(To do): Every picture is to be removed, and all the data is to be copied exactly.

(The data):
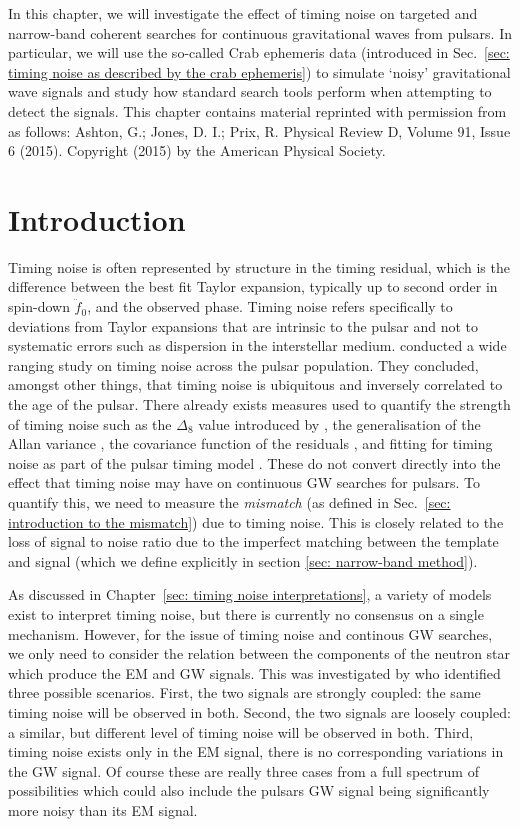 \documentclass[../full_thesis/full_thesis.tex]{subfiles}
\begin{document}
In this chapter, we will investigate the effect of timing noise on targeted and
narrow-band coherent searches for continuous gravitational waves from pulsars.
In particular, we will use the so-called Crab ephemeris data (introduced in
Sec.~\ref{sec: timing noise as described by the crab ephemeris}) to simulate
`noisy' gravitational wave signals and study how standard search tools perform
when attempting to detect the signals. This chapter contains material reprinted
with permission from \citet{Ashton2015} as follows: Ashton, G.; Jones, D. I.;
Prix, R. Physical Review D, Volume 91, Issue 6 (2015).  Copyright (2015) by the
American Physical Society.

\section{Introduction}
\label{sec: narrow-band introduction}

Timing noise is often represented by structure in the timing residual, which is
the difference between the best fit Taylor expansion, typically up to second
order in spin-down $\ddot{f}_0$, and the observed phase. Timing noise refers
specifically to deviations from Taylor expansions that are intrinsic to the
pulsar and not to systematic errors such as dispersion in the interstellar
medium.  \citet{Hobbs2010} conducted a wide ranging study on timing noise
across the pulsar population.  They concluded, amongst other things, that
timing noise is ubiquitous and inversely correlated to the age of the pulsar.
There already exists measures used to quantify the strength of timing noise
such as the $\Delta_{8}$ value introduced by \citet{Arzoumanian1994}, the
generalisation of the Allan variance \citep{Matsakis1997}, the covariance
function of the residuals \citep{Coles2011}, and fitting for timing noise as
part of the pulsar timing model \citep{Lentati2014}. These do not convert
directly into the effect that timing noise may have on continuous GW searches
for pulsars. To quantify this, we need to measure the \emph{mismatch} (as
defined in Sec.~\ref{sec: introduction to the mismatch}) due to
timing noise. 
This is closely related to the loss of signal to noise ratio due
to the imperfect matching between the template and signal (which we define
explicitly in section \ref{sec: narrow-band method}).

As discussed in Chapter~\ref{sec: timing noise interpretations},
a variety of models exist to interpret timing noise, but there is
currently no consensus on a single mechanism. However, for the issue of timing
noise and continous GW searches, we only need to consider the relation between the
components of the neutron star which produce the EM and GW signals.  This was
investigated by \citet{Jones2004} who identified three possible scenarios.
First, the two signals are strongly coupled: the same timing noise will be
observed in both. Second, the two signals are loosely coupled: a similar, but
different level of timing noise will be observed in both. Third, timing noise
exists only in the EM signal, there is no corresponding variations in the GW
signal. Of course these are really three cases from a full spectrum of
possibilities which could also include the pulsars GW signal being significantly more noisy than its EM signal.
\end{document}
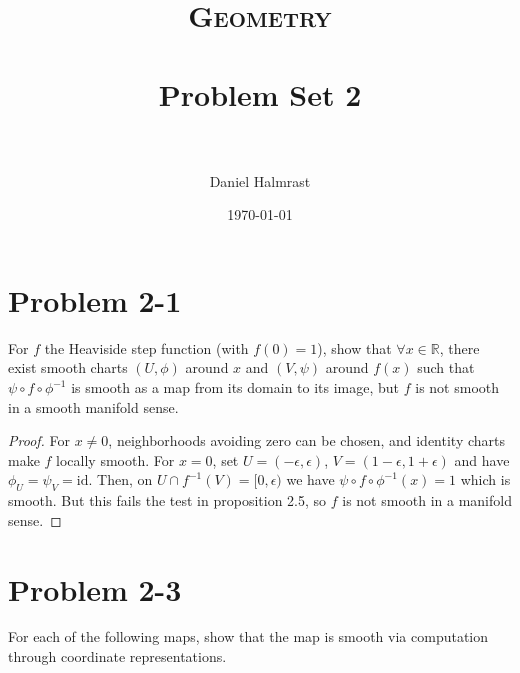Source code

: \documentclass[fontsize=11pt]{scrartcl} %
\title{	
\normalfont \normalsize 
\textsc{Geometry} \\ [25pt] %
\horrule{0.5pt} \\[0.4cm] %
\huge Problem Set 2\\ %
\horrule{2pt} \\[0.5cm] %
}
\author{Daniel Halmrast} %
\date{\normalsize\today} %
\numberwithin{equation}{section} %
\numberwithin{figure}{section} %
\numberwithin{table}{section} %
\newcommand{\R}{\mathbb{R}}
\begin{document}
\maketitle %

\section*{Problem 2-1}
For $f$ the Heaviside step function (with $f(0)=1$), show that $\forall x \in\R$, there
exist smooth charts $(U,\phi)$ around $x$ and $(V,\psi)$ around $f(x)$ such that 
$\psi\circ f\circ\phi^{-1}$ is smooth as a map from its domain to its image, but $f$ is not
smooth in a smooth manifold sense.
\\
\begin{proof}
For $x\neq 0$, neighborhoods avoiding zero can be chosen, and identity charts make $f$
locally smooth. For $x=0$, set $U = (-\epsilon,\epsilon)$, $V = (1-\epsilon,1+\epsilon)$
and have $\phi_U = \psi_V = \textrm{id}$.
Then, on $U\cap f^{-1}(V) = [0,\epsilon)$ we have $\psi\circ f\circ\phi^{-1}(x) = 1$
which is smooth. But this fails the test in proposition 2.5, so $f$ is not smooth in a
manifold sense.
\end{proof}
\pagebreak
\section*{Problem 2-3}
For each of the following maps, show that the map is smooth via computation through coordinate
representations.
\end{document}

(Output for this exercise):
 \documentclass[../full_thesis/full_thesis.tex]{subfiles}
\begin{document}
In this chapter, we will investigate the effect of timing noise on targeted and
narrow-band coherent searches for continuous gravitational waves from pulsars.
In particular, we will use the so-called Crab ephemeris data (introduced in
Sec.~\ref{sec: timing noise as described by the crab ephemeris}) to simulate
`noisy' gravitational wave signals and study how standard search tools perform
when attempting to detect the signals. This chapter contains material reprinted
with permission from \citet{Ashton2015} as follows: Ashton, G.; Jones, D. I.;
Prix, R. Physical Review D, Volume 91, Issue 6 (2015).  Copyright (2015) by the
American Physical Society.

\section{Introduction}
\label{sec: narrow-band introduction}

Timing noise is often represented by structure in the timing residual, which is
the difference between the best fit Taylor expansion, typically up to second
order in spin-down $\ddot{f}_0$, and the observed phase. Timing noise refers
specifically to deviations from Taylor expansions that are intrinsic to the
pulsar and not to systematic errors such as dispersion in the interstellar
medium.  \citet{Hobbs2010} conducted a wide ranging study on timing noise
across the pulsar population.  They concluded, amongst other things, that
timing noise is ubiquitous and inversely correlated to the age of the pulsar.
There already exists measures used to quantify the strength of timing noise
such as the $\Delta_{8}$ value introduced by \citet{Arzoumanian1994}, the
generalisation of the Allan variance \citep{Matsakis1997}, the covariance
function of the residuals \citep{Coles2011}, and fitting for timing noise as
part of the pulsar timing model \citep{Lentati2014}. These do not convert
directly into the effect that timing noise may have on continuous GW searches
for pulsars. To quantify this, we need to measure the \emph{mismatch} (as
defined in Sec.~\ref{sec: introduction to the mismatch}) due to
timing noise. 
This is closely related to the loss of signal to noise ratio due
to the imperfect matching between the template and signal (which we define
explicitly in section \ref{sec: narrow-band method}).

As discussed in Chapter~\ref{sec: timing noise interpretations},
a variety of models exist to interpret timing noise, but there is
currently no consensus on a single mechanism. However, for the issue of timing
noise and continous GW searches, we only need to consider the relation between the
components of the neutron star which produce the EM and GW signals.  This was
investigated by \citet{Jones2004} who identified three possible scenarios.
First, the two signals are strongly coupled: the same timing noise will be
observed in both. Second, the two signals are loosely coupled: a similar, but
different level of timing noise will be observed in both. Third, timing noise
exists only in the EM signal, there is no corresponding variations in the GW
signal. Of course these are really three cases from a full spectrum of
possibilities which could also include the pulsars GW signal being significantly more noisy than its EM signal.
\end{document}
Source code

: \documentclass[fontsize=11pt]{scrartcl} %
\title{	
\normalfont \normalsize 
\textsc{Geometry} \\ [25pt] %
\horrule{0.5pt} \\[0.4cm] %
\huge Problem Set 2\\ %
\horrule{2pt} \\[0.5cm] %
}
\author{Daniel Halmrast} %
\date{\normalsize\today} %
\numberwithin{equation}{section} %
\numberwithin{figure}{section} %
\numberwithin{table}{section} %
\newcommand{\R}{\mathbb{R}}
\begin{document}
\maketitle %

\section*{Problem 2-1}
For $f$ the Heaviside step function (with $f(0)=1$), show that $\forall x \in\R$, there
exist smooth charts $(U,\phi)$ around $x$ and $(V,\psi)$ around $f(x)$ such that 
$\psi\circ f\circ\phi^{-1}$ is smooth as a map from its domain to its image, but $f$ is not
smooth in a smooth manifold sense.
\\
\begin{proof}
For $x\neq 0$, neighborhoods avoiding zero can be chosen, and identity charts make $f$
locally smooth. For $x=0$, set $U = (-\epsilon,\epsilon)$, $V = (1-\epsilon,1+\epsilon)$
and have $\phi_U = \psi_V = \textrm{id}$.
Then, on $U\cap f^{-1}(V) = [0,\epsilon)$ we have $\psi\circ f\circ\phi^{-1}(x) = 1$
which is smooth. But this fails the test in proposition 2.5, so $f$ is not smooth in a
manifold sense.
\end{proof}
\pagebreak
\section*{Problem 2-3}
For each of the following maps, show that the map is smooth via computation through coordinate
representations.
\end{document}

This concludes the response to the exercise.